I have some question as to whether it was not premature for Trial Term to dismiss the indemnification claim on the pleadings at that stage. I suppose there was a possibility that the ultimate jury verdict would be on a ground which would entitle defendant to indemnification, as distinct from contribution. A claim for indemnification, unlike one for contribution, is not extinguished by settlement with one of several tort-feasors. (General Obligations Law, § 15-108, subds [b], [c]; McDermott v City of New York, 50 NY2d 211, 220.) I am assuming, for this purpose, that if a verdict had been rendered on a strict products liability ground, that would be a basis for indemnification which would not be barred by plaintiff’s settlement with the employer under subdivision (c) of section 15-108 of the General Obligations Law. (Cf. McDermott v City of New York, supra, pp 218219.)

However, we now know without dispute of some events which had not yet occurred at the time Trial Term granted the motion: Immediately after the motion was granted, third-party defendant, the employer, settled with the plaintiff (who was not making any direct claim against third-party defendant) for $300,000. Under section 15-108 of the General Obligations Law, that settlement barred any claim for contribution by or against third-party defendant vis-a-vis any other tort-feasor including third-party plaintiff. The trial began and after a few days defendant third-party plaintiff settled with the injured plaintiff for $200,000, and it is for this payment that third-party plaintiff presumably seeks indemnification. It is the position of third-party plaintiff that its liability, if any, was a strict products liability not based on fault, and that, therefore, its claim against the employer (who is alleged to have failed in its contractual obligation to furnish and attach certain guards on the machine) is not for contribution but for indemnification. (Cf. McDermott v City of New York, supra.)
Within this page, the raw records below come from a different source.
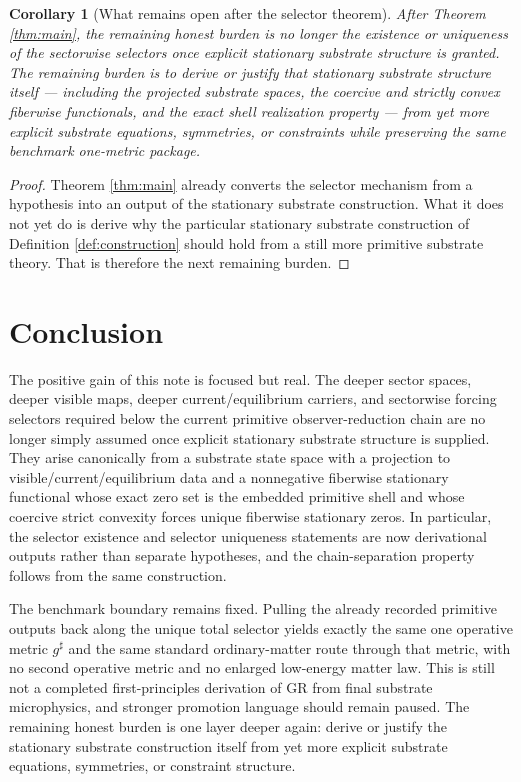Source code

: \documentclass[11pt]{article}
\newcommand{\CompletedMetric}{g^{\sharp}}
\newtheorem{corollary}{Corollary}
\begin{document}
\begin{corollary}[What remains open after the selector theorem]
\label{cor:next}
After Theorem \ref{thm:main}, the remaining honest burden is no longer the existence or uniqueness of the sectorwise selectors once explicit stationary substrate structure is granted. The remaining burden is to derive or justify that stationary substrate structure itself --- including the projected substrate spaces, the coercive and strictly convex fiberwise functionals, and the exact shell realization property --- from yet more explicit substrate equations, symmetries, or constraints while preserving the same benchmark one-metric package.
\end{corollary}

\begin{proof}
Theorem \ref{thm:main} already converts the selector mechanism from a hypothesis into an output of the stationary substrate construction. What it does not yet do is derive why the particular stationary substrate construction of Definition \ref{def:construction} should hold from a still more primitive substrate theory. That is therefore the next remaining burden.
\end{proof}

\section{Conclusion}

The positive gain of this note is focused but real. The deeper sector spaces, deeper visible maps, deeper current/equilibrium carriers, and sectorwise forcing selectors required below the current primitive observer-reduction chain are no longer simply assumed once explicit stationary substrate structure is supplied. They arise canonically from a substrate state space with a projection to visible/current/equilibrium data and a nonnegative fiberwise stationary functional whose exact zero set is the embedded primitive shell and whose coercive strict convexity forces unique fiberwise stationary zeros. In particular, the selector existence and selector uniqueness statements are now derivational outputs rather than separate hypotheses, and the chain-separation property follows from the same construction.

The benchmark boundary remains fixed. Pulling the already recorded primitive outputs back along the unique total selector yields exactly the same one operative metric \(\CompletedMetric\) and the same standard ordinary-matter route through that metric, with no second operative metric and no enlarged low-energy matter law. This is still not a completed first-principles derivation of GR from final substrate microphysics, and stronger promotion language should remain paused. The remaining honest burden is one layer deeper again: derive or justify the stationary substrate construction itself from yet more explicit substrate equations, symmetries, or constraint structure.
\end{document}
However, we have the complaint of the injured plaintiff before us and it clearly contains in its first cause of action a claim for negligence by defendant. The second and third causes of action were entitled “breach of warranty” and “strict tort liability” — but each of those causes of action repeats and realleges the *33paragraphs of the complaint alleging negligence by defendant. No jury or court has determined that defendant was liable to the injured plaintiff on either theory, nor was the issue fully explored on trial. The case was settled before there was such a determination or even full presentation of evidence. Nor has there been any determination on which theory the case was settled. We do not know how large plaintiff’s negligence claim against defendant loomed in that settlement. In any event, that would be a wholly subjective matter; defendant’s attorneys may not have thought much of it and plaintiff’s attorneys may have taken a different view. I do not think the right of indemnification should turn on our appraisal of the subjective attitude of the attorneys.
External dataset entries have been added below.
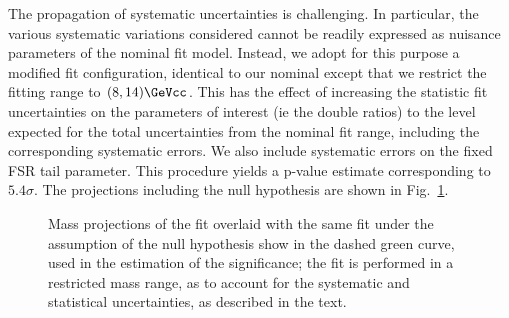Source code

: The propagation of systematic uncertainties is challenging.  In
particular, the various systematic variations considered cannot be
readily expressed as nuisance parameters of the nominal fit model.
%
Instead, we adopt for this purpose a modified fit configuration,
identical to our nominal except that we restrict the fitting range to
$(8,14)\GeVcc$.  This has the effect of increasing the statistic fit
uncertainties on the parameters of interest (ie the double ratios) to
the level expected for the total uncertainties from the nominal fit
range, including the corresponding systematic errors.  We also include
systematic errors on the fixed FSR tail parameter.  This procedure
yields a p-value estimate corresponding to $5.4 \sigma$.  The projections
including the null hypothesis are shown in Fig.~\ref{fig:systSignifPlot}.

\begin{figure}
\begin{center}
\caption{Mass projections of the fit overlaid with the same fit under the assumption of the null hypothesis show in the dashed green curve, used in the estimation of the significance; the fit is performed in a restricted mass range, as to account for the systematic and statistical uncertainties, as described in the text.}
\label{fig:systSignifPlot}
\end{center}
\end{figure}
What is clear is that the settlement released all claims, obviously including the negligence claim against defendant.

The obvious policy of section 15-108 of the General Obligations Law is to enable the parties to settle and get out of the action without starting up an endless chain of claims over (usually between insurance companies, each of which has been paid a premium for assuming the underlying risk) — a policy of repose. Thus, when one of two tort-feasors settles, he is relieved from liability to any other person for contribution (General Obligations Law, § 15-108, subd [b]) and he waives his right to contribution from any other tort-feasor (General Obligations Law, § 15-108, subd [c]). True, the statute is limited to contribution and not to indemnity, i.e., to situations “where the tortfeasors share, in some degree, responsibility for the wrong.” (.McDermott v City of New York, 50 NY2d, at p 220.) But I would apply that policy of the statute broadly. Given a case such as this where the action that is settled clearly includes a cause of action which could give rise to a claim for contribution as distinct from indemnity, and the settlement of the action includes a settlement of that cause of action, and the plaintiff’s original cause of action has never gone to judgment or been fully litigated, I would apply the policy of repose of section 15-108 of the General Obligations Law to bar all claims over by or against a party who has thus settled even if it is contended that some of the causes of actions settled could have given rise to a claim for indemnification.
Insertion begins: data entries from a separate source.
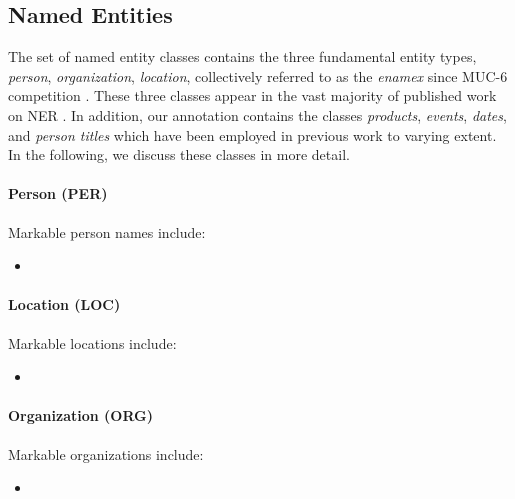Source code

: \documentclass[11pt]{article}
\begin{document}
\subsection{Named Entities}
\label{sec: named entities}

The set of named entity classes contains the three fundamental entity types, \textit{person}, \textit{organization}, \textit{location}, collectively referred to as the \textit{enamex} since MUC-6 competition \citep{grishman1996}. These three classes appear in the vast majority of published work on NER \citep{nadeau2007}. In addition, our annotation contains the classes \textit{products}, \textit{events}, \textit{dates}, and \textit{person titles} which have been employed in previous work to varying extent. In the following, we discuss these classes in more detail.


\paragraph{Person (PER)}

Markable person names include:

\begin{itemize}

\item[]

\end{itemize}


\paragraph{Location (LOC)}

Markable locations include:

\begin{itemize}

\item[]

\end{itemize}


\paragraph{Organization (ORG)}

Markable organizations include:

\begin{itemize}

\item[]

\end{itemize}
\end{document}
This consideration is strengthened — perhaps even rendered superfluous — by the fact that here each cause of action in the complaint which was settled and released alleges or realleges negligence on the part of the defendant. That was true when the employer settled with plaintiff, thus relieving defendant of any *34(theoretical) liability to the employer; and when defendant settled, thus waiving its claim to contribution.